Fraud costs the insurance industry billions of dollars every year. The Coalition Against Insurance Fraud estimates that U.S. insurers lose $80 billion annually to fraud, across all lines of business.1
However, the true cost of fraud is not quantifiable – it extends beyond payment of inappropriate claims and costs to establish fraud prevention and detection units; fraud stifles innovation and fraud costs consumers money and convenience.
To better understand the challenges fraud presents, RGA has reached out to life insurers: We surveyed insurance companies,2
conducted informational interviews, held discussions at the 2016 RGA Annual Fraud Conference,3
and conducted our own internal research of claims experience.
An important first step in understanding fraud is to define it. In this analysis, we are using a broad definition4
. Fraud in this context is not limited to criminal activity, but is expanded to include misrepresentations and omissions, whether malicious or less than complete disclosure.
We discussed the types of fraud with insurers and the associated costs and challenges in detection. Although there was a wide range in responses, medical misrepresentation, agent fraud and criminal fraud were identified as the most concerning types of fraud. Paramed fraud and rebating were identified as the most difficult types of fraud to detect.
Survey respondents were asked to rate their level of concern, difficulty to detect and cost to detect various types of fraud on a scale from 1 to 5, with 5 representing a high level. While insurers indicated the highest level of concern with medical misrepresentation, agent fraud and criminal fraud, there was considerable variation in responses.
Fraud Prevention and Detection
Insurers have practices in place to detect and limit the impact of fraud, often with dedicated teams in place that take advantage of fraud prevention tools and technological advances.

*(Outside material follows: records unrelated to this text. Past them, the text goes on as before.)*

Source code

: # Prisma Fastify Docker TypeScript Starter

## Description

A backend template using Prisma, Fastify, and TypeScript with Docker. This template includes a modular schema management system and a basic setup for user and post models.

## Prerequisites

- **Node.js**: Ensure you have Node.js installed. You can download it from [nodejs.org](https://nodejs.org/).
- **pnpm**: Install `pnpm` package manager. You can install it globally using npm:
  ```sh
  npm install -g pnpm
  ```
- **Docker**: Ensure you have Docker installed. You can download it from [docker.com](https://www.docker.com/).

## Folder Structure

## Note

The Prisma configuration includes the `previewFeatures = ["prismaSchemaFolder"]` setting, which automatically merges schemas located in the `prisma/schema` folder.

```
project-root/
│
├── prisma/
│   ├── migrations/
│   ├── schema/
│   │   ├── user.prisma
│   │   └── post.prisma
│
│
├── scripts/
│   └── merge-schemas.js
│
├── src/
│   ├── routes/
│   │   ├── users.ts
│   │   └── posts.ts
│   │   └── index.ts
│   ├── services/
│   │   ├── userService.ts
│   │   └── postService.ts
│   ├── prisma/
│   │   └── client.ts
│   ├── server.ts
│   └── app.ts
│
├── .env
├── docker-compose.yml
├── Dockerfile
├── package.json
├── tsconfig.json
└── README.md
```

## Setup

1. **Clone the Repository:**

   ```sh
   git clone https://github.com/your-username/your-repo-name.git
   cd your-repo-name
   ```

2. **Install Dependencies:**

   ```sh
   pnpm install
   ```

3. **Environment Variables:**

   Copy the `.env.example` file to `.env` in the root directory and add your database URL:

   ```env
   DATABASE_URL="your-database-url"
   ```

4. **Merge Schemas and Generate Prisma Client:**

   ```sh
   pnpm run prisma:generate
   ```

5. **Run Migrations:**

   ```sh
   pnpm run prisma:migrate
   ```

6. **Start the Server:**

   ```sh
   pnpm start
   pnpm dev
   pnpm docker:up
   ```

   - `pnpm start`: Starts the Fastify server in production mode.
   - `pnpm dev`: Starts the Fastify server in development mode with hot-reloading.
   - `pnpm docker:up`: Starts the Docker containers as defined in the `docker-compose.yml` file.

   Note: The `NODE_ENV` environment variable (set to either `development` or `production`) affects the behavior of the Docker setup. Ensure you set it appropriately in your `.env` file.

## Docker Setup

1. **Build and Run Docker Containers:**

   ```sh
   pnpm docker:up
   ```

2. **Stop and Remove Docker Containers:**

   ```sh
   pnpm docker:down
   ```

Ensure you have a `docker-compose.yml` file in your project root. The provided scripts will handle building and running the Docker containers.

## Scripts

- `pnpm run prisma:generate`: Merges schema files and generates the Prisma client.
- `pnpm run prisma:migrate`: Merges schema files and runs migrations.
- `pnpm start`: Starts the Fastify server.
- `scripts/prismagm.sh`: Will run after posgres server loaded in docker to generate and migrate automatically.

Life insurers tend to have small special investigation units in addition to underwriters and claims staff dedicated to fraud prevention and detection. However, there is significant variation in the size and sophistication of these internal investigation units. The most common response from insurers we surveyed was to have a single person dedicated to fraud investigation and prevention.
Q: Does your company have designated individuals to investigate and prevent fraud?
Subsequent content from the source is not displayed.